Hadrian get Torek set back into the cart, and began strapping her in. Usually he did this with his mule, but this was a faster trip. It would make trekking through the mountains seem like a holiday. Josef came strutting around the corner, also wearing a pair of ragged clothes. He looked worried, but his voice sounded more confident than he must’ve been.
“You up for the trip, brother?” He patted Hadrian hard on the shoulder and eyed the box in the back of the cart.
“Don’t have much of a choice now do I?”
“We all have a choice in this, but I know what you mean.” They talked for a bit, and then the two said goodbye with a stiff handshake a first, and then, with reality sinking in, a hug.
“You be careful now on your way to your cabin. I’ll meet you there after dusk if all goes well. I know the boat leaves soon after that.” Hadrian got up on the seat of the wooden cart and lifted his hood up over his dark hair, nodding to his brother. Josef turned and walked back to the house, choosing to go the back way past the stables. Aleida came out the back door and nearly ran into him.
“Where are you off to? Hadrian’s near ready to leave.” He stood tall, and Aleida almost liked him better in the old clothes.

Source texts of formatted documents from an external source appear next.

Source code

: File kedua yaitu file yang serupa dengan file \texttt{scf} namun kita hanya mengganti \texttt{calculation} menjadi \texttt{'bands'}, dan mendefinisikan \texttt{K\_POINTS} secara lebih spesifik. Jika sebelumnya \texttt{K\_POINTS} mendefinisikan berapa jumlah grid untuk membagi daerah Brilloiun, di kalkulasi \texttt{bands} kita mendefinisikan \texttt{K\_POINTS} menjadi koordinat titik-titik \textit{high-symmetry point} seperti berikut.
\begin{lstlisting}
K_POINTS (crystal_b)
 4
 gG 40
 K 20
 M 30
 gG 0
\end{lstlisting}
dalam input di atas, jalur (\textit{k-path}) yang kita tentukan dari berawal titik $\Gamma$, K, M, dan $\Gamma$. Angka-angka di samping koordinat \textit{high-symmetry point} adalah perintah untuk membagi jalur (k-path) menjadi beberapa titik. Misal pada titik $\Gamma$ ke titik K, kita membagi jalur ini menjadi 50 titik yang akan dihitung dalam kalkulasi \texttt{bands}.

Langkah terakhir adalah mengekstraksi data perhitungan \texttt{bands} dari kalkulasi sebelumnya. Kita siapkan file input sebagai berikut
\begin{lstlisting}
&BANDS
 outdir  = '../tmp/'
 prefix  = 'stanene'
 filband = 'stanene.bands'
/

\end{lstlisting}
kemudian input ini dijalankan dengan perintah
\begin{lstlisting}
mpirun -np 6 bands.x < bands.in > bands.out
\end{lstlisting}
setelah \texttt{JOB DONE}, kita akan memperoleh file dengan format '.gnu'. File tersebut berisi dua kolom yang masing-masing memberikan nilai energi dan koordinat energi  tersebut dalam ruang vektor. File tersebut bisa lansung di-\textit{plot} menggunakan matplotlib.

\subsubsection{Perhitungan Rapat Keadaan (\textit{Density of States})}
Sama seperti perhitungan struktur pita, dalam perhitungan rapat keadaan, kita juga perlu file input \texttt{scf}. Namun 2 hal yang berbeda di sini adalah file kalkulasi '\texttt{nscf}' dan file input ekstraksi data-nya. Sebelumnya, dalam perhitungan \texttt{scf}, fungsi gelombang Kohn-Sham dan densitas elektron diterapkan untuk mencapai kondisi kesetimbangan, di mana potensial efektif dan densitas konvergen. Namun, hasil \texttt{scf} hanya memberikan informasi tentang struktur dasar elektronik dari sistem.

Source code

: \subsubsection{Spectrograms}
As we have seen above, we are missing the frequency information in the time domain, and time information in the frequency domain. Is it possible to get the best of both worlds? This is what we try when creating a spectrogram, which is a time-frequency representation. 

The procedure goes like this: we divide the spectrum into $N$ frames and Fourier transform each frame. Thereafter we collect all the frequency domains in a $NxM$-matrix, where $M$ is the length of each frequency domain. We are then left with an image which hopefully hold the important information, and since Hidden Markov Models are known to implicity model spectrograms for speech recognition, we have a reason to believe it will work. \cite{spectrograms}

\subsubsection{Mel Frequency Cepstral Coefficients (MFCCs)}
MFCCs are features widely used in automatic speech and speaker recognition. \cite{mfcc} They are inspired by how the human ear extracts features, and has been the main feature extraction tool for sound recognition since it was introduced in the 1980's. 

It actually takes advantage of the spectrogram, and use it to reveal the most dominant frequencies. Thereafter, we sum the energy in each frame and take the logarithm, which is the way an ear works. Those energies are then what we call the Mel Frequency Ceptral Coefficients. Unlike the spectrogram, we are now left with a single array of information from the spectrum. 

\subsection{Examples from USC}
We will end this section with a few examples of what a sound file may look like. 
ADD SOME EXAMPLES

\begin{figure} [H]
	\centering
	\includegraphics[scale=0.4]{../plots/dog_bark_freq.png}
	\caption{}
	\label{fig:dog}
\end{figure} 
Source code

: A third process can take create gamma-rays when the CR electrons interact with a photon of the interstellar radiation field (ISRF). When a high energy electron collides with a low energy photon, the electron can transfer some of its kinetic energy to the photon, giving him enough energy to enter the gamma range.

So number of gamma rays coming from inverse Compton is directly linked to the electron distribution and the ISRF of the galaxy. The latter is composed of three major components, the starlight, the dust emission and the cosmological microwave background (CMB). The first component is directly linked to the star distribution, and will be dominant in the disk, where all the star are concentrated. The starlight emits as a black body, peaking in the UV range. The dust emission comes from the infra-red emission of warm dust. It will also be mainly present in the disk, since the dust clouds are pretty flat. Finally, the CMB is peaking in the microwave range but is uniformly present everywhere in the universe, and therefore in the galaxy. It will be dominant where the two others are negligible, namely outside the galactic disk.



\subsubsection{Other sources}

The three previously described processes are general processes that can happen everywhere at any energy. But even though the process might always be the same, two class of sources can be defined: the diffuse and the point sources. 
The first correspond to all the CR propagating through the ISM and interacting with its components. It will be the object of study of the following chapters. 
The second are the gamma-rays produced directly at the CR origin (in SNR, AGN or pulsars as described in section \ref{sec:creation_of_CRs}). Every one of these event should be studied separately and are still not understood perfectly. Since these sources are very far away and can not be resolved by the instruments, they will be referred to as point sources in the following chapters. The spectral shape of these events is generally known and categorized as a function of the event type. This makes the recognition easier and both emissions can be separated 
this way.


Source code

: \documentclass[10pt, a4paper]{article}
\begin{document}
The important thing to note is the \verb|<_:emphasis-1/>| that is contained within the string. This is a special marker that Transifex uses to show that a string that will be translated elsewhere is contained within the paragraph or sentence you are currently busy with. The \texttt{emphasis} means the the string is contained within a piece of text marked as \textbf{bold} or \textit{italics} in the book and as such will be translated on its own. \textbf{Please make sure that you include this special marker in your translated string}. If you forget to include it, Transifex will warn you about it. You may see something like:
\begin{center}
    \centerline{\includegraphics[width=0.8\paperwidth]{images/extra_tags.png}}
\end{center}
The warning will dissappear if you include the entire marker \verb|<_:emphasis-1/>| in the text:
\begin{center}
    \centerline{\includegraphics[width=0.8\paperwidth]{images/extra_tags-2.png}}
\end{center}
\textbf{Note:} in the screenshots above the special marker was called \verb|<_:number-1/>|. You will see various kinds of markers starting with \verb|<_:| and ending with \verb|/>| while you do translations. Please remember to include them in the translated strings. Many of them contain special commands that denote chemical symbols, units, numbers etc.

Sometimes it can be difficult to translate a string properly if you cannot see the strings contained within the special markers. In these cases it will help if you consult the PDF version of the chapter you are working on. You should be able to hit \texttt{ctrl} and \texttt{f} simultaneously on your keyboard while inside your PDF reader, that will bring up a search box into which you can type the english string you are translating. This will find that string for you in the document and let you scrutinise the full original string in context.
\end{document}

“Hadrian forgot this and Dareema told me to bring it to him. I wanted to say goodbye to him, in case I don’t see him for a while.” Aleida didn’t know how to say goodbye to Josef, and afterall, he had saved her life.
“Okay, well hurry then, we promised Dain we would help him pack up his fort so he can make one at the lodge.” Aleida nodded and moved past him, a small bag of her belongings in her arms. Before he reached the door, she turned around and decided against doing the same thing that Emeline did.
“Josef I’m leaving. You won’t stop me, because you know it’s what I have to do. Take care of my brother for me, and make sure he keeps on reading his books and gets enough sleep.” Josef stood motionless as soft snow fell over him, blowing down from some of the tree branches. He walked towards her and held her in his arms, not in a way that felt like he was holding her back, but in a way that meant he was letting her go. Her hair was pressed against his cheek, and he moved his hands up against her face. Her tears fell over his fingers, and Aleida walked backwards.
“Goodbye.” She ran off towards Hadrian and Torek, because there really wasn’t much else to say and there wasn’t more time.